Case Study:
Protecting Every Login to macOS & Windows
Overview
Problem
Passwords are no longer enough to protect employees logging into their work Mac or PC. These sensitive computers now require Multi-Factor Authentication (MFA) to comply with cybersecurity insurance requirements or follow the Executive Order on Improving the Nation’s Cybersecurity. Computer logins now require a password and a separate factor, such as one-time code, a push notification, or a security key.
Audience & Needs
Protecting every desktop login with MFA affects administrators and end users.
Administrator needs
- deploy software that changes the login experience for every computer in their organization
- configure which end users are affected
- minimize end users being locked out of their work computers
End user needs
- understand their computer login will change
- get enrolled in any new security measures for MFA
- use MFA on every computer login
- still be able to login when their computer is offline
Skills
- prototyping
- visual design
- usability testing
Team
My team at Okta:
- Design: Lead Product Designer (me), a Product Designer, a User Researcher
- Engineering: a manager, 2 macOS, 3 Windows, 2 QA
- 2 Product Managers
- a Documentation Writer
Design Process
Competitive Research
We weren’t the first to market with Desktop MFA. But each competitor used a custom interface, rather than following Windows or macOS conventions.
I advocated for this opportunity to speak to one of Okta’s strengths—vendor neutrality. DECISION: follow the Windows and macOS interface conventions, because end users probably trust them more than any security product.
This also moved us closer to the product positioning of “Okta Inside” (à la “Intel Inside”) and the eventual goal of shipping Okta with every laptop.
Constraints
Following the Windows and macOS interface conventions came with heavy constraints. On Windows login, we were limited to strictly 10 basic UI elements and couldn't even include images or customize the login font in any way.
On macOS login, we could use the UI elements of any macOS app, but had to either cover up the username & password fields or emulate the entire login window, down to the colorful background image that varies with each release.
Prototyping for feasibility
I prototyped early in low fidelity to clarify what was possible and needed from our solution.
My prototypes mixed UI with authentication logic; both were fully clickable. Interactive logic was crucial since my prototype shared and informed the code engineers would eventually build. I presented these prototypes to the team on a weekly basis to confirm feasibility, eliminate unnecessary states, and ensure I delivered UI for every critical path.
Extensive prototyping allowed us to simulate and test a complete user experience before we committed to code.

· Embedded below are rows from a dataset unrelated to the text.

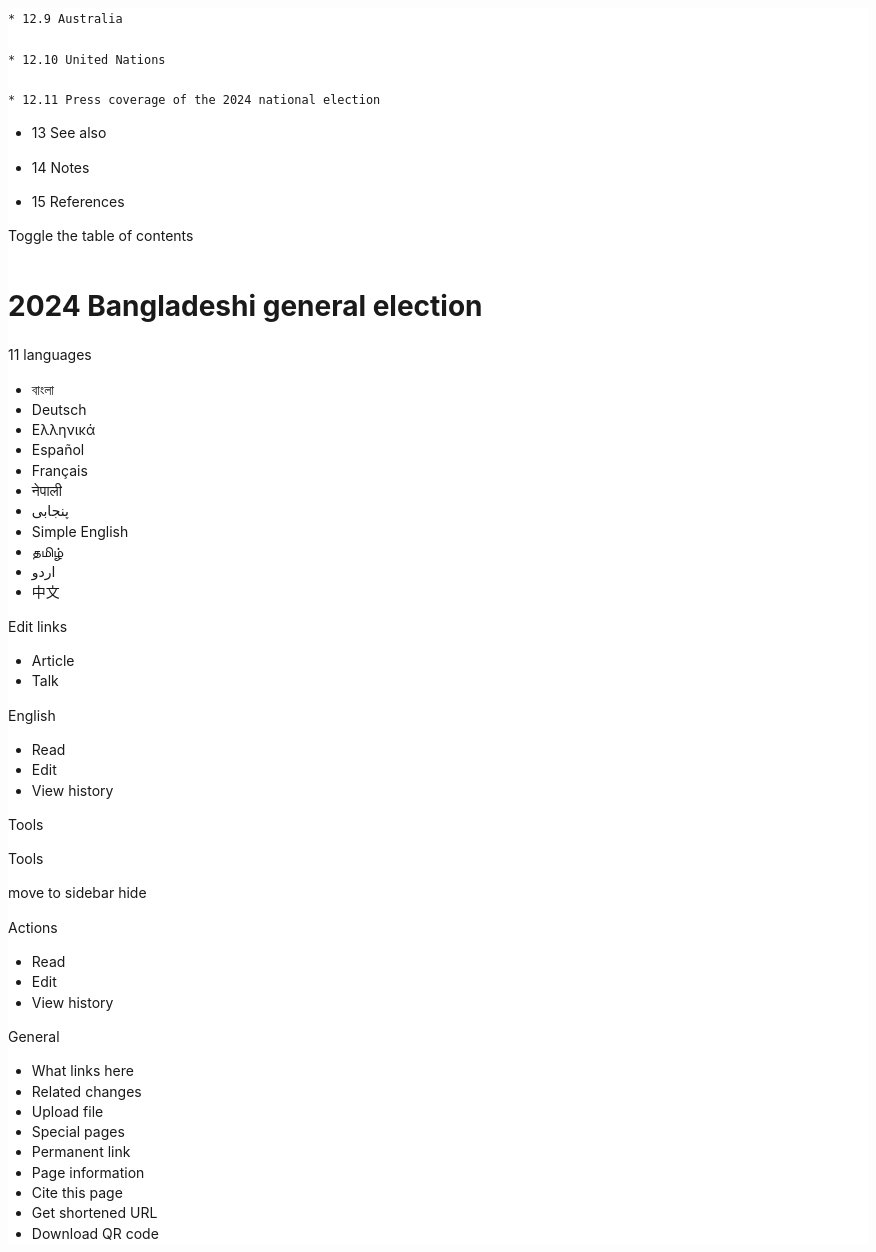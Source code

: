     * 12.9 Australia

    * 12.10 United Nations

    * 12.11 Press coverage of the 2024 national election

  * 13 See also

  * 14 Notes

  * 15 References

Toggle the table of contents

# 2024 Bangladeshi general election

11 languages

  * বাংলা
  * Deutsch
  * Ελληνικά
  * Español
  * Français
  * नेपाली
  * پنجابی
  * Simple English
  * தமிழ்
  * اردو
  * 中文

Edit links

  * Article
  * Talk

English

  * Read
  * Edit
  * View history

Tools

Tools

move to sidebar hide

Actions

  * Read
  * Edit
  * View history

General

  * What links here
  * Related changes
  * Upload file
  * Special pages
  * Permanent link
  * Page information
  * Cite this page
  * Get shortened URL
  * Download QR code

Usability testing improved enrollment
Usability testing my Windows prototype with representative users found a key challenge. End users had 50 logins to enroll in additional security after being logged in. Not only did users defer enrollment until the count was low, they expected to enroll when the count reached 0. Decision: meet end user expectations to minimize error states and troubleshooting costs.

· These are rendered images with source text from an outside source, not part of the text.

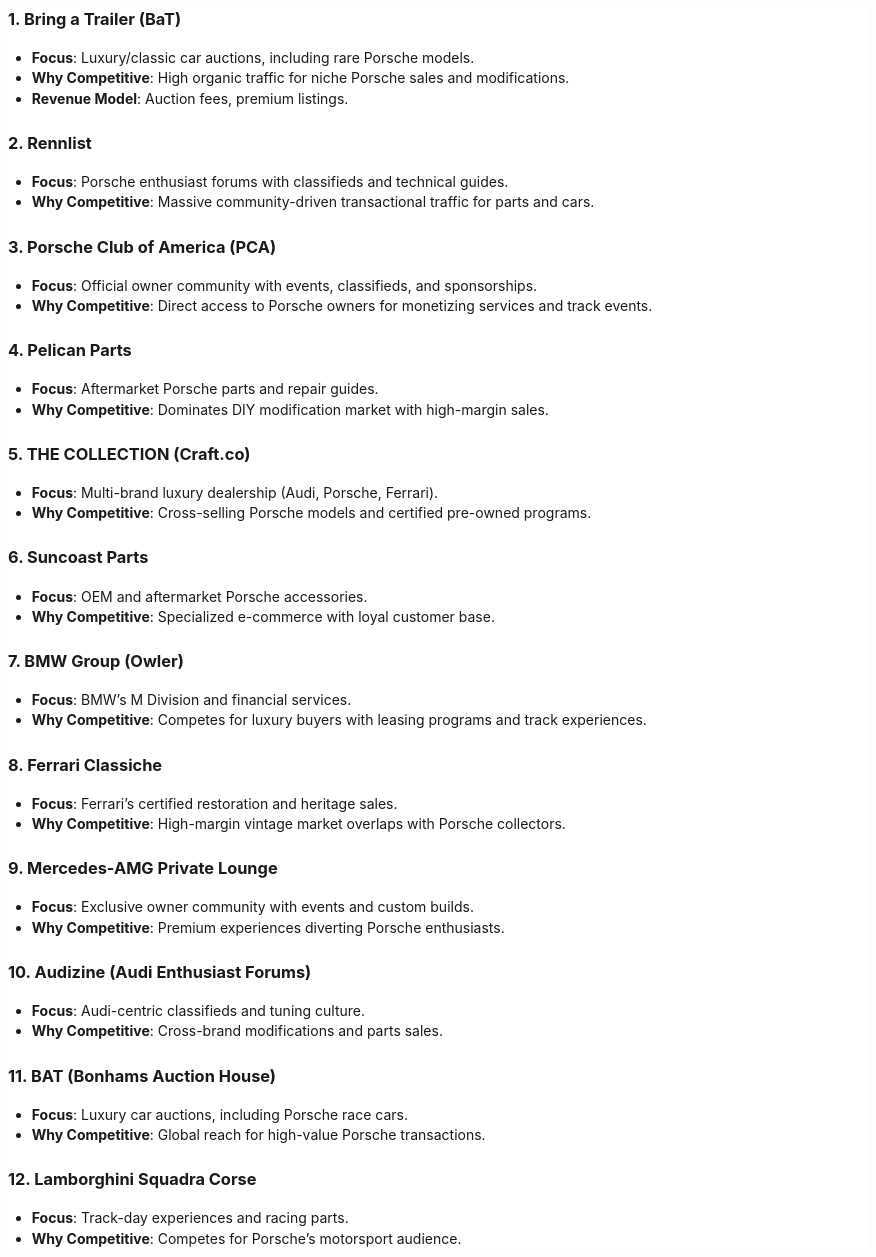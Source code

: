 
### **1. Bring a Trailer (BaT)**  
- **Focus**: Luxury/classic car auctions, including rare Porsche models.  
- **Why Competitive**: High organic traffic for niche Porsche sales and modifications.  
- **Revenue Model**: Auction fees, premium listings.  

### **2. Rennlist**  
- **Focus**: Porsche enthusiast forums with classifieds and technical guides.  
- **Why Competitive**: Massive community-driven transactional traffic for parts and cars.  

### **3. Porsche Club of America (PCA)**  
- **Focus**: Official owner community with events, classifieds, and sponsorships.  
- **Why Competitive**: Direct access to Porsche owners for monetizing services and track events.  

### **4. Pelican Parts**  
- **Focus**: Aftermarket Porsche parts and repair guides.  
- **Why Competitive**: Dominates DIY modification market with high-margin sales.  

### **5. THE COLLECTION (Craft.co)**  
- **Focus**: Multi-brand luxury dealership (Audi, Porsche, Ferrari).  
- **Why Competitive**: Cross-selling Porsche models and certified pre-owned programs.  

### **6. Suncoast Parts**  
- **Focus**: OEM and aftermarket Porsche accessories.  
- **Why Competitive**: Specialized e-commerce with loyal customer base.  

### **7. BMW Group (Owler)**  
- **Focus**: BMW’s M Division and financial services.  
- **Why Competitive**: Competes for luxury buyers with leasing programs and track experiences.  

### **8. Ferrari Classiche**  
- **Focus**: Ferrari’s certified restoration and heritage sales.  
- **Why Competitive**: High-margin vintage market overlaps with Porsche collectors.  

### **9. Mercedes-AMG Private Lounge**  
- **Focus**: Exclusive owner community with events and custom builds.  
- **Why Competitive**: Premium experiences diverting Porsche enthusiasts.  

### **10. Audizine (Audi Enthusiast Forums)**  
- **Focus**: Audi-centric classifieds and tuning culture.  
- **Why Competitive**: Cross-brand modifications and parts sales.  

### **11. BAT (Bonhams Auction House)**  
- **Focus**: Luxury car auctions, including Porsche race cars.  
- **Why Competitive**: Global reach for high-value Porsche transactions.  

### **12. Lamborghini Squadra Corse**  
- **Focus**: Track-day experiences and racing parts.  
- **Why Competitive**: Competes for Porsche’s motorsport audience.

macOS engineers revisited the feasibility of starting with enrollment during login. I found inspiration in the macOS Setup interface, which also appears before users are logged in.
This became how we introduced ourselves and enrolled users:
Usability testing my macOS prototype eliminated all the enrollment friction we found with the original Windows approach. This approach also simplified the code and implementation logic, making it easier to QA and document.

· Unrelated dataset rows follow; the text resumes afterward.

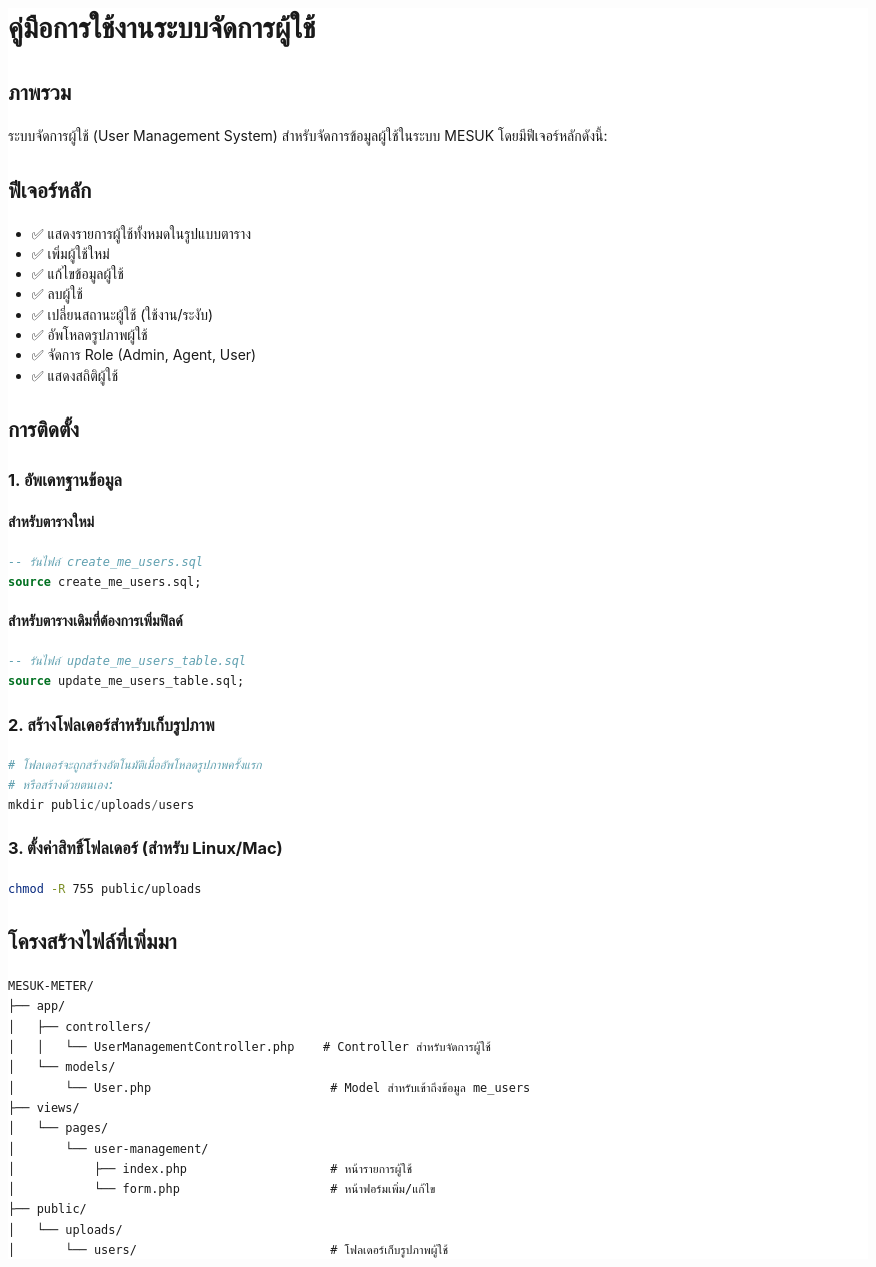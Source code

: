 # คู่มือการใช้งานระบบจัดการผู้ใช้

## ภาพรวม
ระบบจัดการผู้ใช้ (User Management System) สำหรับจัดการข้อมูลผู้ใช้ในระบบ MESUK โดยมีฟีเจอร์หลักดังนี้:

## ฟีเจอร์หลัก
- ✅ แสดงรายการผู้ใช้ทั้งหมดในรูปแบบตาราง
- ✅ เพิ่มผู้ใช้ใหม่
- ✅ แก้ไขข้อมูลผู้ใช้
- ✅ ลบผู้ใช้
- ✅ เปลี่ยนสถานะผู้ใช้ (ใช้งาน/ระงับ)
- ✅ อัพโหลดรูปภาพผู้ใช้
- ✅ จัดการ Role (Admin, Agent, User)
- ✅ แสดงสถิติผู้ใช้

## การติดตั้ง

### 1. อัพเดทฐานข้อมูล

#### สำหรับตารางใหม่
```sql
-- รันไฟล์ create_me_users.sql
source create_me_users.sql;
```

#### สำหรับตารางเดิมที่ต้องการเพิ่มฟิลด์
```sql
-- รันไฟล์ update_me_users_table.sql
source update_me_users_table.sql;
```

### 2. สร้างโฟลเดอร์สำหรับเก็บรูปภาพ
```powershell
# โฟลเดอร์จะถูกสร้างอัตโนมัติเมื่ออัพโหลดรูปภาพครั้งแรก
# หรือสร้างด้วยตนเอง:
mkdir public/uploads/users
```

### 3. ตั้งค่าสิทธิ์โฟลเดอร์ (สำหรับ Linux/Mac)
```bash
chmod -R 755 public/uploads
```

## โครงสร้างไฟล์ที่เพิ่มมา

```
MESUK-METER/
├── app/
│   ├── controllers/
│   │   └── UserManagementController.php    # Controller สำหรับจัดการผู้ใช้
│   └── models/
│       └── User.php                         # Model สำหรับเข้าถึงข้อมูล me_users
├── views/
│   └── pages/
│       └── user-management/
│           ├── index.php                    # หน้ารายการผู้ใช้
│           └── form.php                     # หน้าฟอร์มเพิ่ม/แก้ไข
├── public/
│   └── uploads/
│       └── users/                           # โฟลเดอร์เก็บรูปภาพผู้ใช้
```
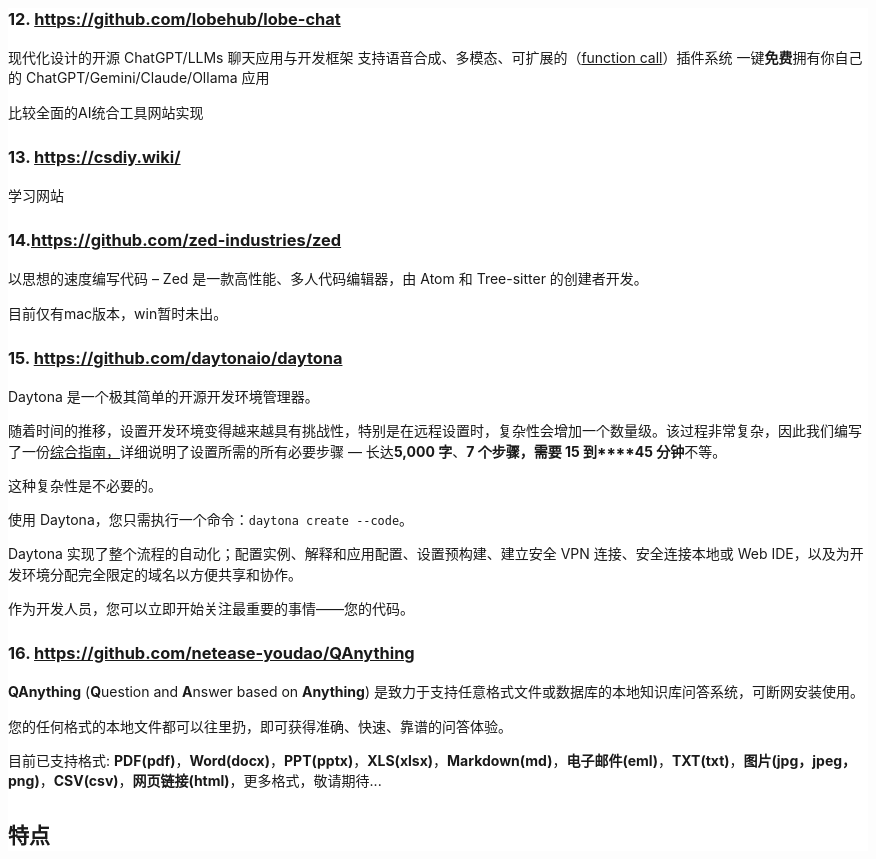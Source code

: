 

### 12. https://github.com/lobehub/lobe-chat

现代化设计的开源 ChatGPT/LLMs 聊天应用与开发框架
支持语音合成、多模态、可扩展的（[function call](https://platform.openai.com/docs/guides/function-calling)）插件系统
一键**免费**拥有你自己的 ChatGPT/Gemini/Claude/Ollama 应用

比较全面的AI统合工具网站实现



### 13. https://csdiy.wiki/

学习网站



### 14.https://github.com/zed-industries/zed 



以思想的速度编写代码 – Zed 是一款高性能、多人代码编辑器，由 Atom 和 Tree-sitter 的创建者开发。

目前仅有mac版本，win暂时未出。





### 15. https://github.com/daytonaio/daytona



Daytona 是一个极其简单的开源开发环境管理器。

随着时间的推移，设置开发环境变得越来越具有挑战性，特别是在远程设置时，复杂性会增加一个数量级。该过程非常复杂，因此我们编写了一份[综合指南，](https://www.daytona.io/dotfiles/diy-guide-to-transform-any-machine-into-a-codespace)详细说明了设置所需的所有必要步骤 — 长达**5,000 字**、**7 个步骤，需要 15 到****45 分钟**不等。

这种复杂性是不必要的。

使用 Daytona，您只需执行一个命令：`daytona create --code`。

Daytona 实现了整个流程的自动化；配置实例、解释和应用配置、设置预构建、建立安全 VPN 连接、安全连接本地或 Web IDE，以及为开发环境分配完全限定的域名以方便共享和协作。

作为开发人员，您可以立即开始关注最重要的事情——您的代码。



### 16. https://github.com/netease-youdao/QAnything



**QAnything** (**Q**uestion and **A**nswer based on **Anything**) 是致力于支持任意格式文件或数据库的本地知识库问答系统，可断网安装使用。

您的任何格式的本地文件都可以往里扔，即可获得准确、快速、靠谱的问答体验。

目前已支持格式: **PDF(pdf)**，**Word(docx)**，**PPT(pptx)**，**XLS(xlsx)**，**Markdown(md)**，**电子邮件(eml)**，**TXT(txt)**，**图片(jpg，jpeg，png)**，**CSV(csv)**，**网页链接(html)**，更多格式，敬请期待...

## 特点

Outcomes & Market Feedback
Following the Windows and macOS interface conventions led to interfaces that felt fully integrated into the existing, familiar, trusted login experience. In beta testing, administrators shared comments like "it looks like you partenered with Microsoft [or Apple]," even when we weren’t soliciting UI feedback.
We generated $1mm ARR in the first 7 weeks after the product announcement in Washington, D.C.